It's hard these days not to poke fun at the excesses of tech startup culture.

While the phrase "Uber for X" has become synonymous with services and smartphone apps solving problems born of minor inconveniences, other companies are pouring the engineering talents of former Apple and Google engineers into grilled cheese delivery contraptions. Changing the world, one might say, one ham and cheese sandwich at a time.

Yet once in a while, a ray of ingenuity-imbued sunshine pushes through the clouds of nonsense and you get a startup solving real problems, tackling the untouchable, almost-Herculean tasks no other tech company would dare challenge. Meet Push for Pizza, an iOS app announced Tuesday that finds the nearest pie place and, as advertised, let's you order with a few simple taps.

Rising like a marinara phoenix from the ashes of every laundry and flower delivery startup that has tried to commoditize laziness, Push for Pizza will transform how you seek out simple sustenance embroiled in the late-night haze of poor decision making.

"Push For Pizza was built by five teenagers and one mature adult who love and appreciate pizza," the company's bio reads. "They just didn't like the process of actually having to call to order the pizza."

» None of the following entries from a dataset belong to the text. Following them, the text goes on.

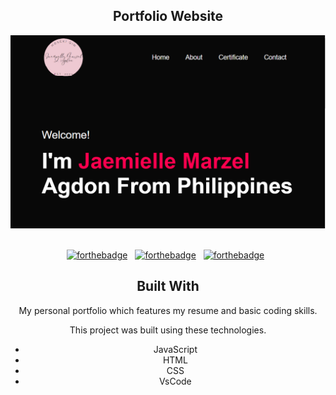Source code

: <h2 align="center">
  Portfolio Website <br/> </h2>
<div align="center">
  <img src="images/demo.png">
</div>

<br/>

<center>

[![forthebadge](https://forthebadge.com/images/badges/built-with-love.svg)](https://forthebadge.com) &nbsp;
[![forthebadge](https://forthebadge.com/images/badges/made-with-javascript.svg)](https://forthebadge.com) &nbsp;
[![forthebadge](https://forthebadge.com/images/badges/open-source.svg)](https://forthebadge.com) &nbsp;

## Built With

My personal portfolio which features my resume and basic coding skills.<br/>

This project was built using these technologies.
- JavaScript
- HTML
- CSS
- VsCode
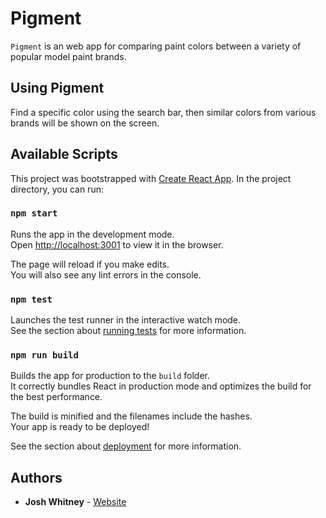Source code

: # Pigment

`Pigment` is an web app for comparing paint colors between a variety of popular model paint brands.

## Using Pigment

Find a specific color using the search bar, then similar colors from various brands will be shown on the screen.

## Available Scripts

This project was bootstrapped with [Create React App](https://github.com/facebook/create-react-app).
In the project directory, you can run:

### `npm start`

Runs the app in the development mode.<br>
Open [http://localhost:3001](http://localhost:3001) to view it in the browser.

The page will reload if you make edits.<br>
You will also see any lint errors in the console.

### `npm test`

Launches the test runner in the interactive watch mode.<br>
See the section about [running tests](https://facebook.github.io/create-react-app/docs/running-tests) for more information.

### `npm run build`

Builds the app for production to the `build` folder.<br>
It correctly bundles React in production mode and optimizes the build for the best performance.

The build is minified and the filenames include the hashes.<br>
Your app is ready to be deployed!

See the section about [deployment](https://facebook.github.io/create-react-app/docs/deployment) for more information.

## Authors

* **Josh Whitney** - [Website](#)
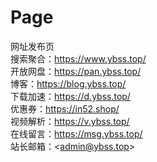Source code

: # Page
网址发布页
<br />
搜索聚合：<https://www.ybss.top/>
<br />
开放网盘：<https://pan.ybss.top/>
<br />
博客：<https://blog.ybss.top/>
<br />
下载加速：<https://d.ybss.top/>
<br />
优惠券：<https://in52.shop/>
<br />
视频解析：<https://v.ybss.top/>
<br />
在线留言：<https://msg.ybss.top/>
<br />
站长邮箱：<<a href="admin@ybss.top">admin@ybss.top</a>>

Simply put in your address and credit card information when setting up the app, then pizza is only ever a push away. Based on your location, the app lets you order cheese or pepperoni pizzas from nearby pizza joints to be delivered to your door. The app forgoes some key features in favor of an Apple-like simplicity. For instance, it doesn't ping you with obnoxious notifications to prevent you from burning your mouth on a fresh slice, nor will it tell you which one of your bros is shoving down more than his fair share of the pie.

Yet in striving to be the zen-like paragon of pizza ordering, Push for Pizza achieves something remarkable: it manages to overcome the complexity curve and deliver not what we thought we wanted, but what we didn't know we needed.

As Henry Ford once said, "If I had asked people what they wanted, they would have said a specific pizza interface for Seamless or perhaps less friction when creating a Dominos.com Pizza Profile™."

Push for Pizza is not the first startup to attempt to slay the complexity dragon that is pizza ordering without human interaction. That was maybe Red Tomato Pizza in Dubai, and they used a fridge magnet.

The elegant simplicity of Push for Pizza illustrates that when you do things right, users won't even be sure they ordered a pizza at all, until it arrives at their door at 2 a.m. and the charge shows up on their credit card statement.